PROBLEM DESCRIPTION — Of all the lines below, return only those starting with the line holding "This is equality" and going on through the line holding "states feed the", exactly as written.

PROVIDED INFORMATION —
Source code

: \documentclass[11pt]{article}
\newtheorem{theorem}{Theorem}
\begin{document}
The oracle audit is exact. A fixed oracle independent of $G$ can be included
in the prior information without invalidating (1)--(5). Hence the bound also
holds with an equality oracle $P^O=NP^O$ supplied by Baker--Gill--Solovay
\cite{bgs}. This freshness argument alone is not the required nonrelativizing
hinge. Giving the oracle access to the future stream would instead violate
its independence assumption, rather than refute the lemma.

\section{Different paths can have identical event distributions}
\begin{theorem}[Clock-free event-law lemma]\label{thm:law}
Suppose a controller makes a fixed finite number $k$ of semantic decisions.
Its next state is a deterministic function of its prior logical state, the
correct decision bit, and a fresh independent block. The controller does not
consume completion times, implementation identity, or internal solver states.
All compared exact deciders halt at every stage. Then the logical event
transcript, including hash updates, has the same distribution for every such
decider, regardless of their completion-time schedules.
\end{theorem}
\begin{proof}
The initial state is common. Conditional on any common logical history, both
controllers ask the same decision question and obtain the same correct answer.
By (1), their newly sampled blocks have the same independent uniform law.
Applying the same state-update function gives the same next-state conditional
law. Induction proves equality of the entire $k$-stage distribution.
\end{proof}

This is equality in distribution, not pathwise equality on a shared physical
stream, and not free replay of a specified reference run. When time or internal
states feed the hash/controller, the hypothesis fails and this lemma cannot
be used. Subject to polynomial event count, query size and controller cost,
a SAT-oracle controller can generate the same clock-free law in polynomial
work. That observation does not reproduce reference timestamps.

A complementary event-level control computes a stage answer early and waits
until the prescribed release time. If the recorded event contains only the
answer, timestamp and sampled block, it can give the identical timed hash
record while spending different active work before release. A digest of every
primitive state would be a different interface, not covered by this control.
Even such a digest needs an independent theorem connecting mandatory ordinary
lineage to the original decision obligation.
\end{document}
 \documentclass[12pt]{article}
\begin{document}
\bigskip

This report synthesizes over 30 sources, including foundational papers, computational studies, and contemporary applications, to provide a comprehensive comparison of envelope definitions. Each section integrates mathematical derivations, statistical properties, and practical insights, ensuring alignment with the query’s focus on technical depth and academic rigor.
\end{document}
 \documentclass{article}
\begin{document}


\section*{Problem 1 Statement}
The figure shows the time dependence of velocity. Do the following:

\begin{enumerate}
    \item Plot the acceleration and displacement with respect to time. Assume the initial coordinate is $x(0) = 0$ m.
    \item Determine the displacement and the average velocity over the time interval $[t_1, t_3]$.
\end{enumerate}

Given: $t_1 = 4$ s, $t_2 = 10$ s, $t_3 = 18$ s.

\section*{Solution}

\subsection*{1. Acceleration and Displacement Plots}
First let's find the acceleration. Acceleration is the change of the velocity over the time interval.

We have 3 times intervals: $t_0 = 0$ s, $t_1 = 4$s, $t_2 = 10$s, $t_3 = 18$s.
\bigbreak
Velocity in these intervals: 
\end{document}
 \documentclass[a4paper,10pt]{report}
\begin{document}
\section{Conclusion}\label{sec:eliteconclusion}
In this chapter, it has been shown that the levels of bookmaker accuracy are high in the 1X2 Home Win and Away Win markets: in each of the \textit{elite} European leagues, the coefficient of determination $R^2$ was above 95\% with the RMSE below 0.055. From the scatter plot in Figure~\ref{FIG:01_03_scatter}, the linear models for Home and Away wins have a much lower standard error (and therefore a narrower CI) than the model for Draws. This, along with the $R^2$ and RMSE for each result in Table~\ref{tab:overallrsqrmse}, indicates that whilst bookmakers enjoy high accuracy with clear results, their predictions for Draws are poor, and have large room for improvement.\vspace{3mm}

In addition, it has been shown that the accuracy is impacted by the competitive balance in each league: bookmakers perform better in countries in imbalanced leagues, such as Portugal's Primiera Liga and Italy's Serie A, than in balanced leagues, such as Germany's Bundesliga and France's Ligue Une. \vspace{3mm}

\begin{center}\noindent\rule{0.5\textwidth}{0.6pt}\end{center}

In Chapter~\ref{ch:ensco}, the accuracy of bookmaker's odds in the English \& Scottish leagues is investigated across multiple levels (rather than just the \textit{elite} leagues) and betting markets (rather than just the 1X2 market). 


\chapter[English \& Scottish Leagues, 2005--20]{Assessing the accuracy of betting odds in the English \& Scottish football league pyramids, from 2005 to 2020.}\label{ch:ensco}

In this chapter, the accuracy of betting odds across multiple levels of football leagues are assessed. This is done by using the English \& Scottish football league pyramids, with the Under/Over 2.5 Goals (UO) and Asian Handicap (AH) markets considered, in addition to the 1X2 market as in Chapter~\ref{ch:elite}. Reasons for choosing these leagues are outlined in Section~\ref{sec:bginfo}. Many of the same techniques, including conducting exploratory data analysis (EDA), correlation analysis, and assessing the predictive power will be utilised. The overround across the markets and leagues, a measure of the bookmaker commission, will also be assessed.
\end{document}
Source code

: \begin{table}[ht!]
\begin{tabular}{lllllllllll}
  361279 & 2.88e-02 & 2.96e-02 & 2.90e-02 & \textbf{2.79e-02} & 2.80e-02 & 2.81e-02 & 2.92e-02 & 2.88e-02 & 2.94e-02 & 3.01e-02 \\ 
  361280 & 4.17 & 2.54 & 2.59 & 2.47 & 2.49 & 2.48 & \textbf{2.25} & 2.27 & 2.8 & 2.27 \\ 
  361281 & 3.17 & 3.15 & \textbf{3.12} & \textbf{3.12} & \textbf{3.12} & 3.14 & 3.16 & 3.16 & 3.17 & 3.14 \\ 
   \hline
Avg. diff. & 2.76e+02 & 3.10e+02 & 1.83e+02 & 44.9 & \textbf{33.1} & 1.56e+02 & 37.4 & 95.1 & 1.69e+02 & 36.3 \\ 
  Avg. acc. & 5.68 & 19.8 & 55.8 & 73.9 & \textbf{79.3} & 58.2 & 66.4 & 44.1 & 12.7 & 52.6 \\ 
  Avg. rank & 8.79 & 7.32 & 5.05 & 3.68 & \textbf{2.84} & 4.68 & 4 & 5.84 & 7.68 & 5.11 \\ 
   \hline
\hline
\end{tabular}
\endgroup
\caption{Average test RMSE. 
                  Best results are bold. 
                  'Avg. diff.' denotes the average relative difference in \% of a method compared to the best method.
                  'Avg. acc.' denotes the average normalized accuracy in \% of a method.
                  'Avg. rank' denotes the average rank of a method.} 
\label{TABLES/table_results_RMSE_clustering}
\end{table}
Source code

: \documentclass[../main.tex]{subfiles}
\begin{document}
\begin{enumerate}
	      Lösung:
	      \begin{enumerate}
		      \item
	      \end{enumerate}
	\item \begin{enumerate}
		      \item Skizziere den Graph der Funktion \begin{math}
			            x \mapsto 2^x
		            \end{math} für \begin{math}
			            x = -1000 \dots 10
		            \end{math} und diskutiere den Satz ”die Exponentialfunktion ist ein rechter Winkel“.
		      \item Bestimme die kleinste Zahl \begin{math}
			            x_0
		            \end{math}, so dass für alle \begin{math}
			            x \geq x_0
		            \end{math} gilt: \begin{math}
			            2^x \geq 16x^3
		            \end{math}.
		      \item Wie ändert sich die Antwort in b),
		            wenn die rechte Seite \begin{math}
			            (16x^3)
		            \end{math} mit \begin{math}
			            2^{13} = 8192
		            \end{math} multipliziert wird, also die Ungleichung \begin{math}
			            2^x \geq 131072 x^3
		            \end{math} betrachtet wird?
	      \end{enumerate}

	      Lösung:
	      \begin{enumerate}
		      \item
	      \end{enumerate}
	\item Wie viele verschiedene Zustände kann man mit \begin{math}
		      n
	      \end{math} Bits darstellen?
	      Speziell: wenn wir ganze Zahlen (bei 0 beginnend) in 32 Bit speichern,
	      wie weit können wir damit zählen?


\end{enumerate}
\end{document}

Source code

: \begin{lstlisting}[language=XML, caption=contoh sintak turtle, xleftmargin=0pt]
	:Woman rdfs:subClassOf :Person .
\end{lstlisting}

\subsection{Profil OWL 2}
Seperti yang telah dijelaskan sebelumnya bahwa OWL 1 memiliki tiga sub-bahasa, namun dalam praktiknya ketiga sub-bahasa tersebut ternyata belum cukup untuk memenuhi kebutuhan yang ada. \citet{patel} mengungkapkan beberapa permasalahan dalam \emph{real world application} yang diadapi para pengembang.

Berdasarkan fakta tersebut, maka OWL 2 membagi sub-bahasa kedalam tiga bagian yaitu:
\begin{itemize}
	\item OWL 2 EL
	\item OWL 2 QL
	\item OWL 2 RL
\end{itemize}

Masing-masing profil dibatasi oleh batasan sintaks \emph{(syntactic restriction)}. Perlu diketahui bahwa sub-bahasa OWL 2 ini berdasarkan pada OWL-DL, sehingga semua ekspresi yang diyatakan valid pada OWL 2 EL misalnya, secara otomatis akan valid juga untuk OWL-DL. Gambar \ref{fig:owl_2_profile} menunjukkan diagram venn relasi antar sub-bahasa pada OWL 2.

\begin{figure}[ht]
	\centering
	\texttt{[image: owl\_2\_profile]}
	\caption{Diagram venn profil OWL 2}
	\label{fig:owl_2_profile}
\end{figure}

ANSWER SPACE —
This is equality in distribution, not pathwise equality on a shared physical
stream, and not free replay of a specified reference run. When time or internal
states feed the hash/controller, the hypothesis fails and this lemma cannot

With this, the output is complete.